##### Information shown #####

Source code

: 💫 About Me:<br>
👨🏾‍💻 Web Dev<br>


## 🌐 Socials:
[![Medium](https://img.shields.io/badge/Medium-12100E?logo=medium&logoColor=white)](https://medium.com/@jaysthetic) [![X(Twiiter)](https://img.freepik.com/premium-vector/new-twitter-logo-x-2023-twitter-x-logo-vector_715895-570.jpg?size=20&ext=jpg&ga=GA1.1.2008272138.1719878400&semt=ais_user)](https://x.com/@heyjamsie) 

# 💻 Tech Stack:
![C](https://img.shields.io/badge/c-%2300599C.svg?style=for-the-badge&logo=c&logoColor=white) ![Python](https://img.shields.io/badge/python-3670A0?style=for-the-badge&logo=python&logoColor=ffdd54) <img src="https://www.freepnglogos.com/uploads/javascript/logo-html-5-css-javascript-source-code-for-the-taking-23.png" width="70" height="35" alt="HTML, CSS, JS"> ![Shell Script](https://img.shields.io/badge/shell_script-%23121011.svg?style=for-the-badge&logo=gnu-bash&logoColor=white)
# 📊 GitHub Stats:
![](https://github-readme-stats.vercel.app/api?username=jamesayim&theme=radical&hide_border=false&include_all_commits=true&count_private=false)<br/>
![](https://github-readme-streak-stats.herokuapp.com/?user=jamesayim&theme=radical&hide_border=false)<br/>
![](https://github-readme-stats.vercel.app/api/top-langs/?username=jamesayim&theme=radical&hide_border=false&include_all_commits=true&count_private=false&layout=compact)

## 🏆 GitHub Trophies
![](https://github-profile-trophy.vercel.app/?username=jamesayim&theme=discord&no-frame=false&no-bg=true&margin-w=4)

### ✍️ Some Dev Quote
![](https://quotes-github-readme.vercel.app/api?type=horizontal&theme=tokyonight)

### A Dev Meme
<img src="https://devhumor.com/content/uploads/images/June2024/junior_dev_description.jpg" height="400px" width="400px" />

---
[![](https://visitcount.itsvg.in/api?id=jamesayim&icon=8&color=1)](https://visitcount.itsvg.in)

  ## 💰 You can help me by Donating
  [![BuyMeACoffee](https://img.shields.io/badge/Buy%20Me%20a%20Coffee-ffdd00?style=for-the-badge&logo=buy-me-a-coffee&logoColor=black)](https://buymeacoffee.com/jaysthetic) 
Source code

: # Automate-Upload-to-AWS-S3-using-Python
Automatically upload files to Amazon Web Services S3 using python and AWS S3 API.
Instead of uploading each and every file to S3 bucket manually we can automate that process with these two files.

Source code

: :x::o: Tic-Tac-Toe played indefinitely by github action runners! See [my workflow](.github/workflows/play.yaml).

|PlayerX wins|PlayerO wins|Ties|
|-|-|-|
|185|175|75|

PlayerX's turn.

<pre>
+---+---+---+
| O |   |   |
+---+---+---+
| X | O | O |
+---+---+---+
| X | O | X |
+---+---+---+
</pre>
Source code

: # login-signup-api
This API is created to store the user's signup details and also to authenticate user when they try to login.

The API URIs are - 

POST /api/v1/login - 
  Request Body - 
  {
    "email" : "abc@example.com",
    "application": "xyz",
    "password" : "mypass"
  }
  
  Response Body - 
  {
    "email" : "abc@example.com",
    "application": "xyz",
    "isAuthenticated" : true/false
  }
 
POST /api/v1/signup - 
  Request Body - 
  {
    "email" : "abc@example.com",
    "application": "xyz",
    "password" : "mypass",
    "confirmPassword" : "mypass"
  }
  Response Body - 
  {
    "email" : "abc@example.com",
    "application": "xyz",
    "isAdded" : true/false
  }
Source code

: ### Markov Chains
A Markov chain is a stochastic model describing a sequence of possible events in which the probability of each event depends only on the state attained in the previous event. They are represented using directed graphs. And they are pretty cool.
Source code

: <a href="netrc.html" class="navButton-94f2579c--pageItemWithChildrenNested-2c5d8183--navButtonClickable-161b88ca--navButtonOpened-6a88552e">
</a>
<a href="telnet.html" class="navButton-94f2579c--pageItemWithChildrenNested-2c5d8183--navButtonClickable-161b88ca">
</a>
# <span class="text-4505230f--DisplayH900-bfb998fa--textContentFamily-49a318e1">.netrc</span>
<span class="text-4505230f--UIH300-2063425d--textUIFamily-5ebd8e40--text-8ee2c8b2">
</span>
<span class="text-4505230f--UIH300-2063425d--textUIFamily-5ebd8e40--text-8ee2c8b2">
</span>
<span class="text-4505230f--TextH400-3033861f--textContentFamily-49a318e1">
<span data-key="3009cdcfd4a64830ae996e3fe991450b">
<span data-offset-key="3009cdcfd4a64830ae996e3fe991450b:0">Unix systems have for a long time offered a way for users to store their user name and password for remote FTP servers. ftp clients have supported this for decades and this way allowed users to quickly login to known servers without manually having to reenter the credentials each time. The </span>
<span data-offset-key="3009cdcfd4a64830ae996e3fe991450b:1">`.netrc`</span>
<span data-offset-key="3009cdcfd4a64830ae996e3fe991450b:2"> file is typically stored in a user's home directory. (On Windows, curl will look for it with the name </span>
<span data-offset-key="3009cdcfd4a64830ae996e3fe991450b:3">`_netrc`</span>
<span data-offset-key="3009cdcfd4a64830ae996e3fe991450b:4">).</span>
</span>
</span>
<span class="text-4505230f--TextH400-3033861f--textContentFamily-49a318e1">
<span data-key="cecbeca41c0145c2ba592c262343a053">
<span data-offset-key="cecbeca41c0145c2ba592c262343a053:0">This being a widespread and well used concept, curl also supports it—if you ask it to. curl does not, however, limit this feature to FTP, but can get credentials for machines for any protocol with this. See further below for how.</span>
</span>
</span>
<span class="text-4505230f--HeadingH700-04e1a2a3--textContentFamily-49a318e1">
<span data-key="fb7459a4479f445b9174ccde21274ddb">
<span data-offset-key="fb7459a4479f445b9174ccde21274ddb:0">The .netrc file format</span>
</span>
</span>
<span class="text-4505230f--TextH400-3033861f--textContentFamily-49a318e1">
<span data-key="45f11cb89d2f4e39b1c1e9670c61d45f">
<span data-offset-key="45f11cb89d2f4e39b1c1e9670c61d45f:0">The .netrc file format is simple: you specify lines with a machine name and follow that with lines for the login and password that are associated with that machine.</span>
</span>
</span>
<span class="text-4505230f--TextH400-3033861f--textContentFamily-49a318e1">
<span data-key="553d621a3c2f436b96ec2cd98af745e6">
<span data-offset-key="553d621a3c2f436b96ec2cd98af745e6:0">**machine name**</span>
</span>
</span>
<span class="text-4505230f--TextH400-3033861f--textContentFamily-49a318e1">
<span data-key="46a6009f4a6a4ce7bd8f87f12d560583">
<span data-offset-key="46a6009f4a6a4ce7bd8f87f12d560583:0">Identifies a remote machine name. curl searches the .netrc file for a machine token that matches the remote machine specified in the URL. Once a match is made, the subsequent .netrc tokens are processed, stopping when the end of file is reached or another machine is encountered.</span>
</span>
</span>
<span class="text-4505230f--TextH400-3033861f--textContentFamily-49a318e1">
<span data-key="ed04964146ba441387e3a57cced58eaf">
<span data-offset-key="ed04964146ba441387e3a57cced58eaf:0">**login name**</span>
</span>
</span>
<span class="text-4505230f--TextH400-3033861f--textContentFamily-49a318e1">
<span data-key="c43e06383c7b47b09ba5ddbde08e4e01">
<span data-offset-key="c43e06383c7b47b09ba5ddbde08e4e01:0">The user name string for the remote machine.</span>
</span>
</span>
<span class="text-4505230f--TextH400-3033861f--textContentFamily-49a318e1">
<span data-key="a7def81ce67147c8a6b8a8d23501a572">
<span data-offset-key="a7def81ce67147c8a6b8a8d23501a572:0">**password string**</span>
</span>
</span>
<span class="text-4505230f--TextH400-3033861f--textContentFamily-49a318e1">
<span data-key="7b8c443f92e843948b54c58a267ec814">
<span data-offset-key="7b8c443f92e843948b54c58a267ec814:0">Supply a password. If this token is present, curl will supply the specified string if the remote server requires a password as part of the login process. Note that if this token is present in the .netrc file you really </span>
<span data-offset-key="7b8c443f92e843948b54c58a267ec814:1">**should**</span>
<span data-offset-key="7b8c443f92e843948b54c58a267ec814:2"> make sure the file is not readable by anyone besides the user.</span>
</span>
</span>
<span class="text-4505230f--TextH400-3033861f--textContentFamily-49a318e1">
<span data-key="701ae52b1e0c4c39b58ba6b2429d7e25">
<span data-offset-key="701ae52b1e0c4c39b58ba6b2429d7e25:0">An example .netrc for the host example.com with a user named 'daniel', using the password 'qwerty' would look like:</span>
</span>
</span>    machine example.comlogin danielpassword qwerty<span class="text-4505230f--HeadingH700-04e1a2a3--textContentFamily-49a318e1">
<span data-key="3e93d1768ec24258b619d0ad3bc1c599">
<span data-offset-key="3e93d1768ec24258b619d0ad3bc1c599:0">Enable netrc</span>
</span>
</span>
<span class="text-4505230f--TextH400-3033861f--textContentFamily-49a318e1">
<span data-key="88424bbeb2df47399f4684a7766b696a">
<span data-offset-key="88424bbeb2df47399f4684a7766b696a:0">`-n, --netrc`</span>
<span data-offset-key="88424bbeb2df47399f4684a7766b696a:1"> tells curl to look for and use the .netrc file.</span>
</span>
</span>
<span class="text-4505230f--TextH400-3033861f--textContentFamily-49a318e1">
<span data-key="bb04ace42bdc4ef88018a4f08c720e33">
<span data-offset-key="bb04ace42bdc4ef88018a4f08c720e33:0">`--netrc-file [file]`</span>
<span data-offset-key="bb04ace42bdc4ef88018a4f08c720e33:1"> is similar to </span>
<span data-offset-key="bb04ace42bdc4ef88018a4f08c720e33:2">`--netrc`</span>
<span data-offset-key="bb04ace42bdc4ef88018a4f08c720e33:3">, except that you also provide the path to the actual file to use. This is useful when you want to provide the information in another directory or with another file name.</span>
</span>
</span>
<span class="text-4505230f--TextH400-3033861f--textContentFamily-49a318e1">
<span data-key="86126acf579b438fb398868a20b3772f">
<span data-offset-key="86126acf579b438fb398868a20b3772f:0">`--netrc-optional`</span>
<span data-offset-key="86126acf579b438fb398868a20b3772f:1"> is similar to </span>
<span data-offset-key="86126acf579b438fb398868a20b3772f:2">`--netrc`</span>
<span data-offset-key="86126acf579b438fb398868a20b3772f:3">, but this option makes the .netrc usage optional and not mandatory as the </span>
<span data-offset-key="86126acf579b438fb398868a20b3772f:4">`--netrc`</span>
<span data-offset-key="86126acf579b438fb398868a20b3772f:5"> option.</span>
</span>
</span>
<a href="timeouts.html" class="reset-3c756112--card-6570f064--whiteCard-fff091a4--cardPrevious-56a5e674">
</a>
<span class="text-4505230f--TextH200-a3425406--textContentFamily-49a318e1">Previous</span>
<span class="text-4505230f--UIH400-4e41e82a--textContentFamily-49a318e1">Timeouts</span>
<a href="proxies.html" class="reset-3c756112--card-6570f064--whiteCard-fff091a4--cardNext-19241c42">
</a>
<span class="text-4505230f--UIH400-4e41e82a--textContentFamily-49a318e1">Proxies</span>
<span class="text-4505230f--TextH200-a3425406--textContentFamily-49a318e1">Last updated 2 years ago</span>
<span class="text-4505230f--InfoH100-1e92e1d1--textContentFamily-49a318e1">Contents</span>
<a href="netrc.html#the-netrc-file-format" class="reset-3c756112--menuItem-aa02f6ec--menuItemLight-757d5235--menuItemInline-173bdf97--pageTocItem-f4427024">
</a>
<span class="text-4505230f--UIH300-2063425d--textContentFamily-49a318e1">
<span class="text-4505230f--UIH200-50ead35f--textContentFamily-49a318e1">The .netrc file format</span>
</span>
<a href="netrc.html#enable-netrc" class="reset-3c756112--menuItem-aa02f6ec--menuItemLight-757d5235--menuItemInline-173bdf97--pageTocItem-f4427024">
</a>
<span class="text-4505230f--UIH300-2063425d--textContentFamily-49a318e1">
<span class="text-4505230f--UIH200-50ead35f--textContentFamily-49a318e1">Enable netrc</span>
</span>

#####

When copying the data above, please keep exactly the lines from its first line through the line with "## 💰 You can help me by Donating", both ends included, and drop the rest.

Source code

: 💫 About Me:<br>
👨🏾‍💻 Web Dev<br>


## 🌐 Socials:
[![Medium](https://img.shields.io/badge/Medium-12100E?logo=medium&logoColor=white)](https://medium.com/@jaysthetic) [![X(Twiiter)](https://img.freepik.com/premium-vector/new-twitter-logo-x-2023-twitter-x-logo-vector_715895-570.jpg?size=20&ext=jpg&ga=GA1.1.2008272138.1719878400&semt=ais_user)](https://x.com/@heyjamsie) 

# 💻 Tech Stack:
![C](https://img.shields.io/badge/c-%2300599C.svg?style=for-the-badge&logo=c&logoColor=white) ![Python](https://img.shields.io/badge/python-3670A0?style=for-the-badge&logo=python&logoColor=ffdd54) <img src="https://www.freepnglogos.com/uploads/javascript/logo-html-5-css-javascript-source-code-for-the-taking-23.png" width="70" height="35" alt="HTML, CSS, JS"> ![Shell Script](https://img.shields.io/badge/shell_script-%23121011.svg?style=for-the-badge&logo=gnu-bash&logoColor=white)
# 📊 GitHub Stats:
![](https://github-readme-stats.vercel.app/api?username=jamesayim&theme=radical&hide_border=false&include_all_commits=true&count_private=false)<br/>
![](https://github-readme-streak-stats.herokuapp.com/?user=jamesayim&theme=radical&hide_border=false)<br/>
![](https://github-readme-stats.vercel.app/api/top-langs/?username=jamesayim&theme=radical&hide_border=false&include_all_commits=true&count_private=false&layout=compact)

## 🏆 GitHub Trophies
![](https://github-profile-trophy.vercel.app/?username=jamesayim&theme=discord&no-frame=false&no-bg=true&margin-w=4)

### ✍️ Some Dev Quote
![](https://quotes-github-readme.vercel.app/api?type=horizontal&theme=tokyonight)

### A Dev Meme
<img src="https://devhumor.com/content/uploads/images/June2024/junior_dev_description.jpg" height="400px" width="400px" />

---
[![](https://visitcount.itsvg.in/api?id=jamesayim&icon=8&color=1)](https://visitcount.itsvg.in)

  ## 💰 You can help me by Donating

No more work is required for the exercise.